## EXERCISE AIM
Your task is to transcribe the data in full.

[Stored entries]

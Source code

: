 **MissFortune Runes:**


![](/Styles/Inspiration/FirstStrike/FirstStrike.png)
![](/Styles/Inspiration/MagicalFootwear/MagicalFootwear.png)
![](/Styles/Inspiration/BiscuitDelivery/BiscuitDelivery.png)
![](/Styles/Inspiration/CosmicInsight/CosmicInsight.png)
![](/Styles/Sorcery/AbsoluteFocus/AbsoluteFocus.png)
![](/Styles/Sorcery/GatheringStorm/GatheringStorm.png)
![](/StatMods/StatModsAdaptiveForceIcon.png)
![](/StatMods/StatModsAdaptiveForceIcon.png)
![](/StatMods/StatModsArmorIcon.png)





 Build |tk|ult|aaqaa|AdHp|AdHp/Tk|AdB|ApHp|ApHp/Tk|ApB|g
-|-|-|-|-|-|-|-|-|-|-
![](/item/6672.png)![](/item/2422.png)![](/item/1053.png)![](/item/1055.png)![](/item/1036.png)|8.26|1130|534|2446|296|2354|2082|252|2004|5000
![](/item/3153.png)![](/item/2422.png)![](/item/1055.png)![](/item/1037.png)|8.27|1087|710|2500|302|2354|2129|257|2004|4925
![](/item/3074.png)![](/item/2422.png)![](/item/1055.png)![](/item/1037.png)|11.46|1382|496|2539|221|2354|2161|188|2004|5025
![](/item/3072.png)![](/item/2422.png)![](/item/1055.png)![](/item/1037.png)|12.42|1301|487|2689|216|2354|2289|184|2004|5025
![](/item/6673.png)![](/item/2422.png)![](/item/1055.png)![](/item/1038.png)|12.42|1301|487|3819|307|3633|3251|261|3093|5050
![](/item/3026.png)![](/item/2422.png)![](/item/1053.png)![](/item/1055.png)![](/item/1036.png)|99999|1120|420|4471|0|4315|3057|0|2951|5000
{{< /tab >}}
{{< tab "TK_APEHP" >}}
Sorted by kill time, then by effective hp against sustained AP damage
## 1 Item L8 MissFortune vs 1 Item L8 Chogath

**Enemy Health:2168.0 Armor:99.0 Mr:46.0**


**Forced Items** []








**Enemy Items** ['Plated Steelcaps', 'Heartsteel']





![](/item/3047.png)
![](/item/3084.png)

## PROBLEM SOLUTION
Source code

: **MissFortune Runes:**


![](/Styles/Inspiration/FirstStrike/FirstStrike.png)
![](/Styles/Inspiration/MagicalFootwear/MagicalFootwear.png)
![](/Styles/Inspiration/BiscuitDelivery/BiscuitDelivery.png)
![](/Styles/Inspiration/CosmicInsight/CosmicInsight.png)
![](/Styles/Sorcery/AbsoluteFocus/AbsoluteFocus.png)
![](/Styles/Sorcery/GatheringStorm/GatheringStorm.png)
![](/StatMods/StatModsAdaptiveForceIcon.png)
![](/StatMods/StatModsAdaptiveForceIcon.png)
![](/StatMods/StatModsArmorIcon.png)





 Build |tk|ult|aaqaa|AdHp|AdHp/Tk|AdB|ApHp|ApHp/Tk|ApB|g
-|-|-|-|-|-|-|-|-|-|-
![](/item/6672.png)![](/item/2422.png)![](/item/1053.png)![](/item/1055.png)![](/item/1036.png)|8.26|1130|534|2446|296|2354|2082|252|2004|5000
![](/item/3153.png)![](/item/2422.png)![](/item/1055.png)![](/item/1037.png)|8.27|1087|710|2500|302|2354|2129|257|2004|4925
![](/item/3074.png)![](/item/2422.png)![](/item/1055.png)![](/item/1037.png)|11.46|1382|496|2539|221|2354|2161|188|2004|5025
![](/item/3072.png)![](/item/2422.png)![](/item/1055.png)![](/item/1037.png)|12.42|1301|487|2689|216|2354|2289|184|2004|5025
![](/item/6673.png)![](/item/2422.png)![](/item/1055.png)![](/item/1038.png)|12.42|1301|487|3819|307|3633|3251|261|3093|5050
![](/item/3026.png)![](/item/2422.png)![](/item/1053.png)![](/item/1055.png)![](/item/1036.png)|99999|1120|420|4471|0|4315|3057|0|2951|5000
{{< /tab >}}
{{< tab "TK_APEHP" >}}
Sorted by kill time, then by effective hp against sustained AP damage
## 1 Item L8 MissFortune vs 1 Item L8 Chogath

**Enemy Health:2168.0 Armor:99.0 Mr:46.0**


**Forced Items** []








**Enemy Items** ['Plated Steelcaps', 'Heartsteel']





![](/item/3047.png)
![](/item/3084.png)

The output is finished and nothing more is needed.